日野: その退化、今もどんどん進行中のような気がしますが、どうすれば歯止めをかけられるのでしょうか。お二人のお知恵を拝借したいところです。
島地: 教育、ここに尽きるんではないでしょうか。ずっと中学校から英語を勉強しているのに、国民のほとんどが英語を話せないなんて、今の教育は異常ですよ。
黒鉄: だからといって、小学校から英語を教えればいいというものでもない。私は、漢文をしっかり教えたほうがいいと思う。
島地: それは同感ですね。明治の頃は、ちょっとした家ならおじいさんが子供に漢文を教えるのが珍しくなく、小さい頃から別の言語に接しているから、英語をはじめ西洋の言葉をすんなり吸収できた部分があるでしょう。
黒鉄: ヨーロッパは今でもラテン語を教えていますが、それは、古い文献や資料を読むにはラテン語が必要だから。日本でも、漢文の基本を身につけた上で、歴史や外国の言葉を学ぶようにしたほうがいい。
もともと日本は、外来のものを柔軟に受け入れ、咀嚼し、より出来のいいオリジナルをつくるのに長けた国です。その素養の一つが漢文であり、これこそが今の日本の教育に欠けているものだと思います。
島地: 確かに、ウイスキーの世界では、今やジャパニーズウイスキーの評価が世界的に高く、ここでは日本人の特質が受け継がれています。

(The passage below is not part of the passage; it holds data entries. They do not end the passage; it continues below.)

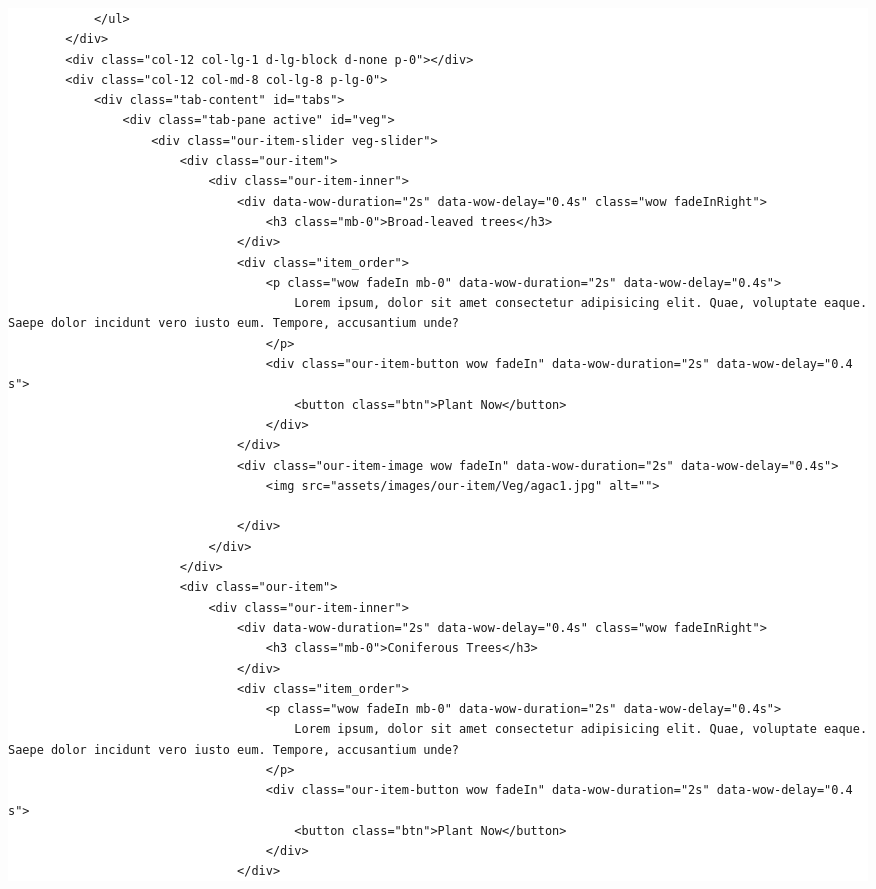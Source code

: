                 </ul>
            </div>
            <div class="col-12 col-lg-1 d-lg-block d-none p-0"></div>
            <div class="col-12 col-md-8 col-lg-8 p-lg-0">
                <div class="tab-content" id="tabs">
                    <div class="tab-pane active" id="veg">
                        <div class="our-item-slider veg-slider">
                            <div class="our-item">
                                <div class="our-item-inner">
                                    <div data-wow-duration="2s" data-wow-delay="0.4s" class="wow fadeInRight">
                                        <h3 class="mb-0">Broad-leaved trees</h3>
                                    </div>
                                    <div class="item_order">
                                        <p class="wow fadeIn mb-0" data-wow-duration="2s" data-wow-delay="0.4s">
                                            Lorem ipsum, dolor sit amet consectetur adipisicing elit. Quae, voluptate eaque. Saepe dolor incidunt vero iusto eum. Tempore, accusantium unde?
                                        </p>
                                        <div class="our-item-button wow fadeIn" data-wow-duration="2s" data-wow-delay="0.4s">
                                            <button class="btn">Plant Now</button>
                                        </div>
                                    </div>
                                    <div class="our-item-image wow fadeIn" data-wow-duration="2s" data-wow-delay="0.4s">
                                        <img src="assets/images/our-item/Veg/agac1.jpg" alt="">
                                        
                                    </div>
                                </div>
                            </div>
                            <div class="our-item">
                                <div class="our-item-inner">
                                    <div data-wow-duration="2s" data-wow-delay="0.4s" class="wow fadeInRight">
                                        <h3 class="mb-0">Coniferous Trees</h3>
                                    </div>
                                    <div class="item_order">
                                        <p class="wow fadeIn mb-0" data-wow-duration="2s" data-wow-delay="0.4s">
                                            Lorem ipsum, dolor sit amet consectetur adipisicing elit. Quae, voluptate eaque. Saepe dolor incidunt vero iusto eum. Tempore, accusantium unde?
                                        </p>
                                        <div class="our-item-button wow fadeIn" data-wow-duration="2s" data-wow-delay="0.4s">
                                            <button class="btn">Plant Now</button>
                                        </div>
                                    </div>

日野: なるほど。確かにそうですが、評価と同時に値段も急上昇しています。注文は控えめにしていただけるとありがたいです。
黒鉄: えー、もう一杯いこうと思っていたのに。
島地: 最後の最後にそんな話を持ち出すなんて、やはり『もはや、これまで』でしょうか。
黒鉄: 嘆かわしい……。最終回なんだから、最後にちゃんと乾杯しないとしまらないでしょう。新しいタバコに火を点けたところなのに、グラスが空では手持無沙汰だなあ。
日野: わかりました、もう、仕方ないな。ご自由にどうぞ。
島地: それでは、お互いの健康を祈って、最後にもう一杯。そしてもう一服といきましょうか。スランジバー!
黒鉄: 次は、再会を願ってもう一杯。
島地: いいですね! やはり黒鉄さんを最後のゲストに呼んで正解でした。